The generalization of probability distributions on density matrices allows to define quantum Jensen–Shannon divergence (QJSD).[10][11] It is defined for a set of density matrices ${\displaystyle (\rho _{1},\ldots ,\rho _{n})}$ and a probability distribution ${\displaystyle \pi =(\pi _{1},\ldots ,\pi _{n})}$ as

${\displaystyle {\rm {QJSD}}(\rho _{1},\ldots ,\rho _{n})=S\left(\sum _{i=1}^{n}\pi _{i}\rho _{i}\right)-\sum _{i=1}^{n}\pi _{i}S(\rho _{i})}$

where ${\displaystyle S(\rho )}$ is the von Neumann entropy of ${\displaystyle \rho }$. This quantity was introduced in quantum information theory, where it is called the Holevo information: it gives the upper bound for amount of classical information encoded by the quantum states ${\displaystyle (\rho _{1},\ldots ,\rho _{n})}$ under the prior distribution ${\displaystyle \pi }$ (see Holevo's theorem).[12] Quantum Jensen–Shannon divergence for ${\displaystyle \pi =\left({\frac {1}{2}},{\frac {1}{2}}\right)}$ and two density matrices is a symmetric function, everywhere defined, bounded and equal to zero only if two density matrices are the same. It is a square of a metric for pure states,[13] and it was recently shown that this metric property holds for mixed states as well.[14][15] The Bures metric is closely related to the quantum JS divergence; it is the quantum analog of the Fisher information metric.

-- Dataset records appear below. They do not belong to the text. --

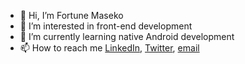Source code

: - 👋 Hi, I’m Fortune Maseko
- 👀 I’m interested in front-end development
- 🌱 I’m currently learning native Android development
- 📫 How to reach me [LinkedIn](https://www.linkedin.com/in/fortune-maseko-84a77970/), [Twitter](https://twitter.com/awesome_fortune), [email](mailto:mrfortune.maseko@gmail.com)

<!---
awesome-fortune/awesome-fortune is a ✨ special ✨ repository because its `README.md` (this file) appears on your GitHub profile.
You can click the Preview link to take a look at your changes.
--->
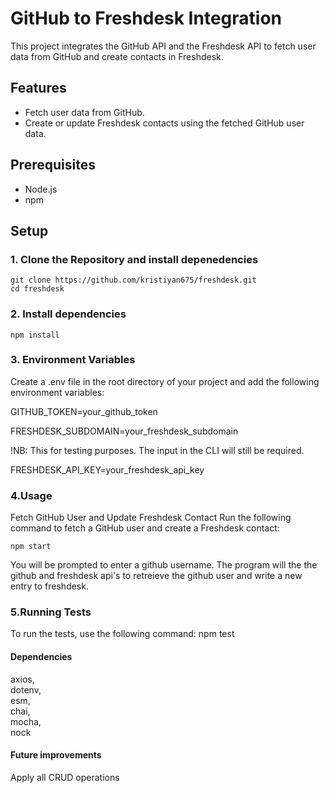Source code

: # GitHub to Freshdesk Integration

This project integrates the GitHub API and the Freshdesk API to fetch user data from GitHub and create contacts in Freshdesk.

## Features

- Fetch user data from GitHub.
- Create or update Freshdesk contacts using the fetched GitHub user data.

## Prerequisites

- Node.js
- npm

## Setup

### 1. Clone the Repository and install depenedencies

    git clone https://github.com/kristiyan675/freshdesk.git
    cd freshdesk

### 2. Install dependencies

    npm install

### 3. Environment Variables

Create a .env file in the root directory of your project and add the following environment variables:

GITHUB_TOKEN=your_github_token

FRESHDESK_SUBDOMAIN=your_freshdesk_subdomain

!NB: This for testing purposes. The input in the CLI will still be required.

FRESHDESK_API_KEY=your_freshdesk_api_key

### 4.Usage

Fetch GitHub User and Update Freshdesk Contact
Run the following command to fetch a GitHub user and create a Freshdesk contact:

    npm start

You will be prompted to enter a github username. The program will the the github and freshdesk api's to retreieve the github user and write a new entry to freshdesk.

### 5.Running Tests

To run the tests, use the following command:
npm test

#### Dependencies

axios,  
dotenv,  
esm,  
chai,  
mocha,  
nock

#### Future improvements

Apply all CRUD operations
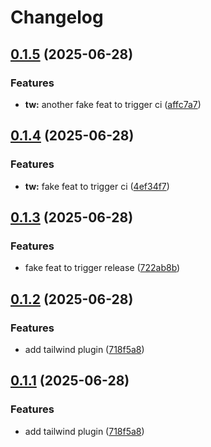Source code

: # Changelog

## [0.1.5](https://github.com/Prodeko/design-system/compare/tw-v0.1.4...tw-v0.1.5) (2025-06-28)


### Features

* **tw:** another fake feat to trigger ci ([affc7a7](https://github.com/Prodeko/design-system/commit/affc7a7477905ec714661b0c16813410912944be))

## [0.1.4](https://github.com/Prodeko/design-system/compare/tw-v0.1.3...tw-v0.1.4) (2025-06-28)


### Features

* **tw:** fake feat to trigger ci ([4ef34f7](https://github.com/Prodeko/design-system/commit/4ef34f776c5f4dd0e7b39d0f1f68482363af7f75))

## [0.1.3](https://github.com/Prodeko/design-system/compare/tw-v0.1.2...tw-v0.1.3) (2025-06-28)


### Features

* fake feat to trigger release ([722ab8b](https://github.com/Prodeko/design-system/commit/722ab8b88c1ca59b7ad38e9d18e448a144658a35))

## [0.1.2](https://github.com/Prodeko/design-system/compare/tw-v0.1.1...tw-v0.1.2) (2025-06-28)


### Features

* add tailwind plugin ([718f5a8](https://github.com/Prodeko/design-system/commit/718f5a895eed468bfd9a352851fe3e469357a79d))

## [0.1.1](https://github.com/Prodeko/design-system/compare/tw-v0.1.0...tw-v0.1.1) (2025-06-28)


### Features

* add tailwind plugin ([718f5a8](https://github.com/Prodeko/design-system/commit/718f5a895eed468bfd9a352851fe3e469357a79d))
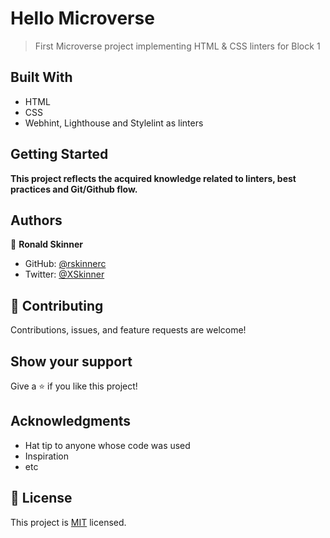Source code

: # Hello Microverse

> First Microverse project implementing HTML & CSS linters for Block 1

## Built With

- HTML
- CSS
- Webhint, Lighthouse and Stylelint as linters

## Getting Started

**This project reflects the acquired knowledge related to linters, best practices and Git/Github flow.**

## Authors

👤 **Ronald Skinner**

- GitHub: [@rskinnerc](https://github.com/githubhandle)
- Twitter: [@XSkinner](https://twitter.com/XSkinner)

## 🤝 Contributing

Contributions, issues, and feature requests are welcome!

## Show your support

Give a ⭐️ if you like this project!

## Acknowledgments

- Hat tip to anyone whose code was used
- Inspiration
- etc

## 📝 License

This project is [MIT](./MIT.md) licensed.
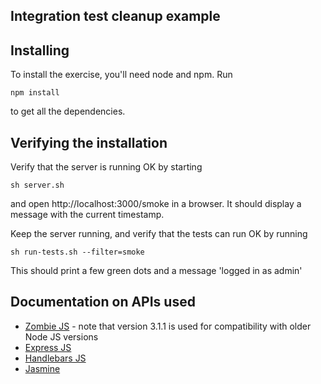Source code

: Integration test cleanup example
--------------------------------

## Installing

To install the exercise, you'll need node and npm. Run 

    npm install

to get all the dependencies. 

## Verifying the installation

Verify that the server is running OK by starting

    sh server.sh

and open http://localhost:3000/smoke in a browser. It should display a message with the current timestamp.

Keep the server running, and verify that the tests can run OK by running

    sh run-tests.sh --filter=smoke

This should print a few green dots and a message 'logged in as admin'

## Documentation on APIs used

* [Zombie JS](https://github.com/assaf/zombie/tree/62e88e1c64640c0c379cf5492321713dda0c3b2b) - note that version 3.1.1 is used for compatibility with older Node JS versions
* [Express JS](http://expressjs.com/4x/api.html) 
* [Handlebars JS](http://handlebarsjs.com/)
* [Jasmine](http://jasmine.github.io/2.3/introduction.html)
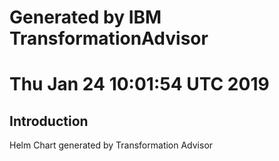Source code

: # Generated by IBM TransformationAdvisor
# Thu Jan 24 10:01:54 UTC 2019
## Introduction

Helm Chart generated by Transformation Advisor
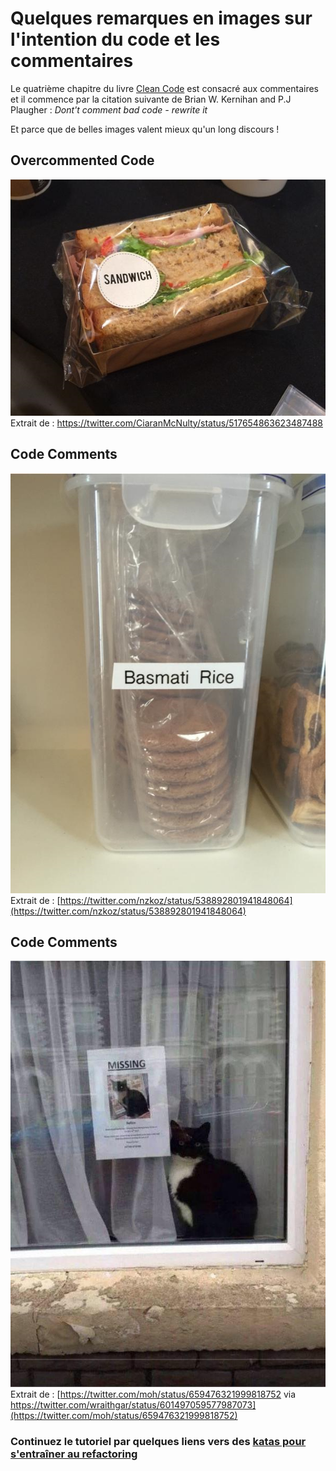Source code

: # Quelques remarques en images sur l'intention du code et les commentaires

Le quatrième chapitre du livre [Clean Code](www.amazon.fr/Clean-Code-Handbook-Software-Craftsmanship/dp/0132350882) est consacré aux commentaires et il commence par la citation suivante de Brian W. Kernihan and P.J Plaugher : *Dont't comment bad code - rewrite it*

Et parce que de belles images valent mieux qu'un long discours !


## Overcommented Code
![Overcommented Code](images/Commentaires_1.png)  
 Extrait de : [https://twitter.com/CiaranMcNulty/status/517654863623487488 ](https://twitter.com/CiaranMcNulty/status/517654863623487488)


## Code Comments
![Code Comments](images/Commentaires_2.png)  
 Extrait de : [https://twitter.com/nzkoz/status/538892801941848064](https://twitter.com/nzkoz/status/538892801941848064)

## Code Comments
![Code Comments](images/Commentaires_3.png)  
 Extrait de : [https://twitter.com/moh/status/659476321999818752 via https://twitter.com/wraithgar/status/601497059577987073](https://twitter.com/moh/status/659476321999818752)


### Continuez le tutoriel par quelques liens vers des [katas pour s'entraîner au refactoring](katas.md)  



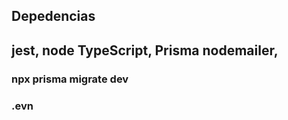 
## Depedencias 

## jest, node TypeScript, Prisma nodemailer, 


### npx prisma migrate dev

### .evn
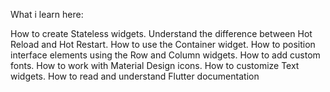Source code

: What i learn here:

How to create Stateless widgets.
Understand the difference between Hot Reload and Hot Restart.
How to use the Container widget.
How to position interface elements using the Row and Column widgets.
How to add custom fonts.
How to work with Material Design icons.
How to customize Text widgets.
How to read and understand Flutter documentation
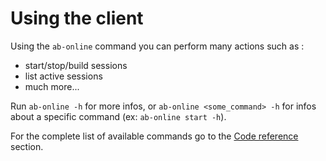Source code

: Using the client
================

Using the `ab-online` command you can perform many actions such as :
- start/stop/build sessions
- list active sessions
- much more...

Run `ab-online -h` for more infos, or `ab-online <some_command> -h` for infos about a specific command (ex: `ab-online start -h`).

For the complete list of available commands go to the [Code reference]() section.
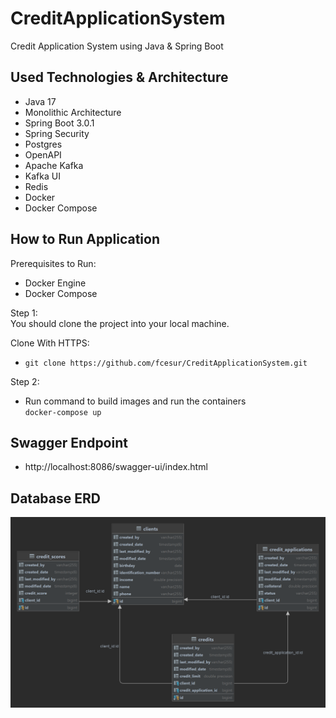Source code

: # CreditApplicationSystem

Credit Application System using Java & Spring Boot

## Used Technologies & Architecture

- Java 17
- Monolithic Architecture
- Spring Boot 3.0.1
- Spring Security
- Postgres
- OpenAPI
- Apache Kafka
- Kafka UI
- Redis
- Docker
- Docker Compose

## How to Run Application

Prerequisites to Run:

- Docker Engine
- Docker Compose

Step 1:\
You should clone the project into your local machine.

Clone With HTTPS:
- `git clone https://github.com/fcesur/CreditApplicationSystem.git`

Step 2:
- Run command to build images and run the containers\
`docker-compose up`

## Swagger Endpoint

- http://localhost:8086/swagger-ui/index.html

## Database ERD

![ERD](doc_images/er_diagram.png)


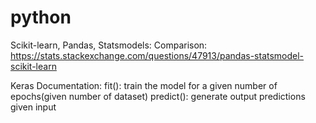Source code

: # python

Scikit-learn, Pandas, Statsmodels: Comparison:
https://stats.stackexchange.com/questions/47913/pandas-statsmodel-scikit-learn 

Keras Documentation:
fit(): train the model for a given number of epochs(given number of dataset)
predict(): generate output predictions given input
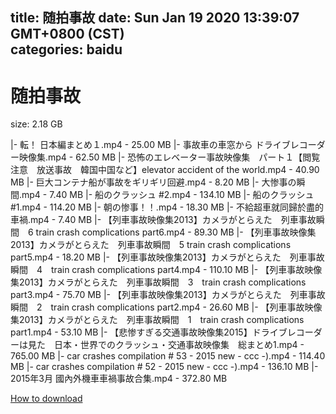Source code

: 
title: 随拍事故
date: Sun Jan 19 2020 13:39:07 GMT+0800 (CST)    
categories: baidu
---

# 随拍事故
size: 2.18 GB
 
 
|- 転！ 日本編まとめ１.mp4 - 25.00 MB
|- 事故車の車窓から ドライブレコーダー映像集.mp4 - 62.50 MB
|- 恐怖のエレベーター事故映像集　パート１【閲覧注意　放送事故　韓国中国など】elevator accident of the world.mp4 - 40.90 MB
|- 巨大コンテナ船が事故をギリギリ回避.mp4 - 8.20 MB
|- 大惨事の瞬間.mp4 - 7.40 MB
|- 船のクラッシュ #2.mp4 - 134.10 MB
|- 船のクラッシュ #1.mp4 - 114.20 MB
|- 朝の惨事！！.mp4 - 18.30 MB
|- 不給超車就同歸於盡的車禍.mp4 - 7.40 MB
|- 【列車事故映像集2013】カメラがとらえた　列車事故瞬間　6 train crash complications part6.mp4 - 89.30 MB
|- 【列車事故映像集2013】カメラがとらえた　列車事故瞬間　5 train crash complications part5.mp4 - 18.20 MB
|- 【列車事故映像集2013】カメラがとらえた　列車事故瞬間　4　train crash complications part4.mp4 - 110.10 MB
|- 【列車事故映像集2013】カメラがとらえた　列車事故瞬間　3　train crash complications part3.mp4 - 75.70 MB
|- 【列車事故映像集2013】カメラがとらえた　列車事故瞬間　2　train crash complications part2.mp4 - 26.60 MB
|- 【列車事故映像集2013】カメラがとらえた　列車事故瞬間　1　train crash complications part1.mp4 - 53.10 MB
|- 【悲惨すぎる交通事故映像集2015】ドライブレコーダーは見た　日本・世界でのクラッシュ・交通事故映像集　総まとめ1.mp4 - 765.00 MB
|- car crashes compilation # 53 - 2015 new - ccc -).mp4 - 114.40 MB
|- car crashes compilation # 52 - 2015 new - ccc -).mp4 - 136.10 MB
|- 2015年3月 國內外機車車禍事故合集.mp4 - 372.80 MB

[How to download](https://bpcam.bemobtrk.com/go/2ceec3aa-1ca2-46d6-b9ff-aaa5c184517c?jno=2429)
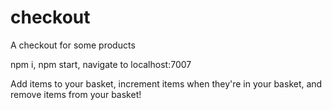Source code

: # checkout
A checkout for some products

npm i, npm start, navigate to localhost:7007

Add items to your basket, increment items when they're in your basket, and remove items from your basket!
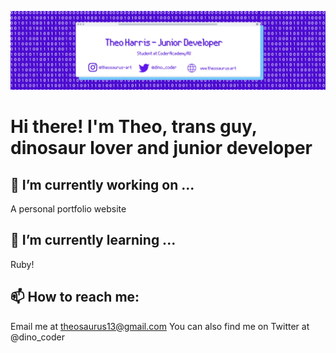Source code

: ![Header](https://github.com/Theosaurus-Rex/Theosaurus-Rex/blob/main/github-header.png?raw=true "Header")

# Hi there! I'm Theo, trans guy, dinosaur lover and junior developer

## 🔭 I’m currently working on ...

A personal portfolio website

## 🌱 I’m currently learning ...

Ruby!

## 📫 How to reach me:

Email me at theosaurus13@gmail.com
You can also find me on Twitter at @dino_coder

<!--
**Theosaurus-Rex/Theosaurus-Rex** is a ✨ _special_ ✨ repository because its `README.md` (this file) appears on your GitHub profile.

Here are some ideas to get you started:

- 🔭 I’m currently working on ...
- 🌱 I’m currently learning ...
- 👯 I’m looking to collaborate on ...
- 🤔 I’m looking for help with ...
- 💬 Ask me about ...
- 📫 How to reach me: ...
- 😄 Pronouns: ...
- ⚡ Fun fact: ...
-->
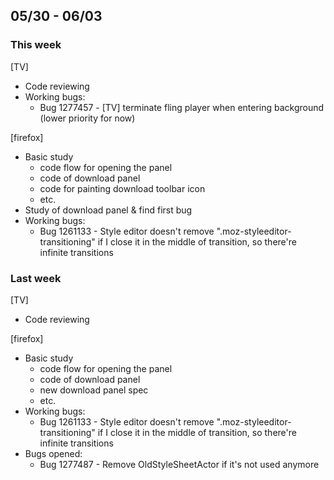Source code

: ## 05/30 - 06/03 ##

### This week ###
[TV]
 - Code reviewing
 - Working bugs:
   - Bug 1277457 - [TV] terminate fling player when entering background (lower priority for now)

[firefox]
 - Basic study
   - code flow for opening the panel
   - code of download panel
   - code for painting download toolbar icon
   - etc.
 - Study of download panel & find first bug
 - Working bugs:
   - Bug 1261133 - Style editor doesn't remove ".moz-styleeditor-transitioning" if I close it in the middle of transition, so there're infinite transitions

### Last week ###
[TV]
 - Code reviewing

[firefox]
 - Basic study
   - code flow for opening the panel
   - code of download panel
   - new download panel spec
   - etc.
 - Working bugs:
   - Bug 1261133 - Style editor doesn't remove ".moz-styleeditor-transitioning" if I close it in the middle of transition, so there're infinite transitions
 - Bugs opened:
   - Bug 1277487 - Remove OldStyleSheetActor if it's not used anymore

## Jensen–Shannon centroid

The centroid C* of a finite set of probability distributions can be defined as the minimizer of the average sum of the Jensen-Shannon divergences between a probability distribution and the prescribed set of distributions:

${\displaystyle C^{*}=\arg \min _{Q}\sum _{i=1}^{n}{\rm {JSD}}(P_{i}\parallel Q)}$
An efficient algorithm[16] (CCCP) based on difference of convex functions is reported to calculate the Jensen-Shannon centroid of a set of discrete distributions (histograms).

## Applications

The Jensen–Shannon divergence has been applied in bioinformatics and genome comparison,[17][18] in protein surface comparison,[19] in the social sciences,[20] in the quantitative study of history,[21], fire experiments[22] and in machine learning.[23]